چكيده به لاتين
In recent years, due to the rapid progress of e-commerce, the use of credit cards has increased dramatically. Unfortunately, the fraudulent use of credit cards has also become an attractive source of fraud for fraudsters and faces challenges for banks and other financial institutions that export credit cards. Therefore, the use of detection methods in this area is very important. On the other hand, due to the expansion of electronic networks and increased transactions, it is very difficult to handle data by humans. Data mining methods make it somewhat easier by using knowledge recognition in user and customer behavior patterns. Several data mining techniques in the field of fraud detection can be used which, from the perspective of the type of learning, are in the form of two generic groups of supervised (classification) and unsupervised (clustering). According to previous studies, in this research, a combination of both methods has been used in the fraud detection model. The combined model, in addition to utilizing the advantages of both methods, also allows for the leveling of the methods while developing the model. Another issue in the field of credit card fraud detection is the costs of inaccurate detection of transaction type classes (normal and suspected fraud). Hence, in this research, an effective cost-sensitive measure that evaluates the effectiveness of the fraud detection model in terms of the cost of inaccurate detection is presented.

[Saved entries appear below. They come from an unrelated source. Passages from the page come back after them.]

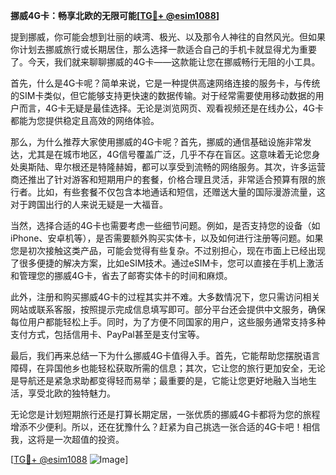 **挪威4G卡：畅享北欧的无限可能[[TG💪+ @esim1088](https://t.me/s/esim1088)]**

提到挪威，你可能会想到壮丽的峡湾、极光、以及那令人神往的自然风光。但如果你计划去挪威旅行或长期居住，那么选择一款适合自己的手机卡就显得尤为重要了。今天，我们就来聊聊挪威的4G卡——这款能让您在挪威畅行无阻的小工具。

首先，什么是4G卡呢？简单来说，它是一种提供高速网络连接的服务卡，与传统的SIM卡类似，但它能够支持更快速的数据传输。对于经常需要使用移动数据的用户而言，4G卡无疑是最佳选择。无论是浏览网页、观看视频还是在线办公，4G卡都能为您提供稳定且高效的网络体验。

那么，为什么推荐大家使用挪威的4G卡呢？首先，挪威的通信基础设施非常发达，尤其是在城市地区，4G信号覆盖广泛，几乎不存在盲区。这意味着无论您身处奥斯陆、卑尔根还是特隆赫姆，都可以享受到流畅的网络服务。其次，许多运营商还推出了针对游客和短期用户的套餐，价格合理且灵活，非常适合预算有限的旅行者。比如，有些套餐不仅包含本地通话和短信，还赠送大量的国际漫游流量，这对于跨国出行的人来说无疑是一大福音。

当然，选择合适的4G卡也需要考虑一些细节问题。例如，是否支持您的设备（如iPhone、安卓机等），是否需要额外购买实体卡，以及如何进行注册等问题。如果您是初次接触这类产品，可能会觉得有些复杂。不过别担心，现在市面上已经出现了很多便捷的解决方案，比如eSIM技术。通过eSIM卡，您可以直接在手机上激活和管理您的挪威4G卡，省去了邮寄实体卡的时间和麻烦。

此外，注册和购买挪威4G卡的过程其实并不难。大多数情况下，您只需访问相关网站或联系客服，按照提示完成信息填写即可。部分平台还会提供中文服务，确保每位用户都能轻松上手。同时，为了方便不同国家的用户，这些服务通常支持多种支付方式，包括信用卡、PayPal甚至是支付宝等。

最后，我们再来总结一下为什么挪威4G卡值得入手。首先，它能帮助您摆脱语言障碍，在异国他乡也能轻松获取所需的信息；其次，它让您的旅行更加安全，无论是导航还是紧急求助都变得轻而易举；最重要的是，它能让您更好地融入当地生活，享受北欧的独特魅力。

无论您是计划短期旅行还是打算长期定居，一张优质的挪威4G卡都将为您的旅程增添不少便利。所以，还在犹豫什么？赶紧为自己挑选一张合适的4G卡吧！相信我，这将是一次超值的投资。

[[TG💪+ @esim1088](https://t.me/s/esim1088) ![Image](https://i.postimg.cc/4NQfJmqS/Snipaste-2025-05-13-00-14-12.png)] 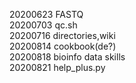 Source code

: 20200623 FASTQ  
20200703 qc.sh  
20200716 directories,wiki  
20200814 cookbook(de?)  
20200818 bioinfo data skills  
20200821 help_plus.py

The data mining process was followed in accordance with the CRISP-DM standard process. In the modeling step, the proposed hybrid model was executed on the cards of several Iranian banks on the 19806 transactions. Modeling involves three stages, the first and second stages are based on unsupervised learning, and the last step is based on supervised learning. In the first stage of the model, after clustering the cardholders of two-step, k-means and kohonen methods, kohonen with optimal number of 10 clusters and silhouette index of 0.6 was considered as a Superior clustering method. Then, in the second step, the peer group analysis method was used to determine the data labels on the transactions of each cluster derived from the Kohonen method, and a total of 329 transactions from the entire data set were assigned a suspect tag. Finally, the labeled data set was used to train and test the methods of neural network classification, Bayesian network, decision tree, random forest, and support vector machine. Among the classification methods, the random forest with 99.93% accuracy and success rate of 99.89% in costs achieved the highest performance compared with other methods and considered as the best classifier.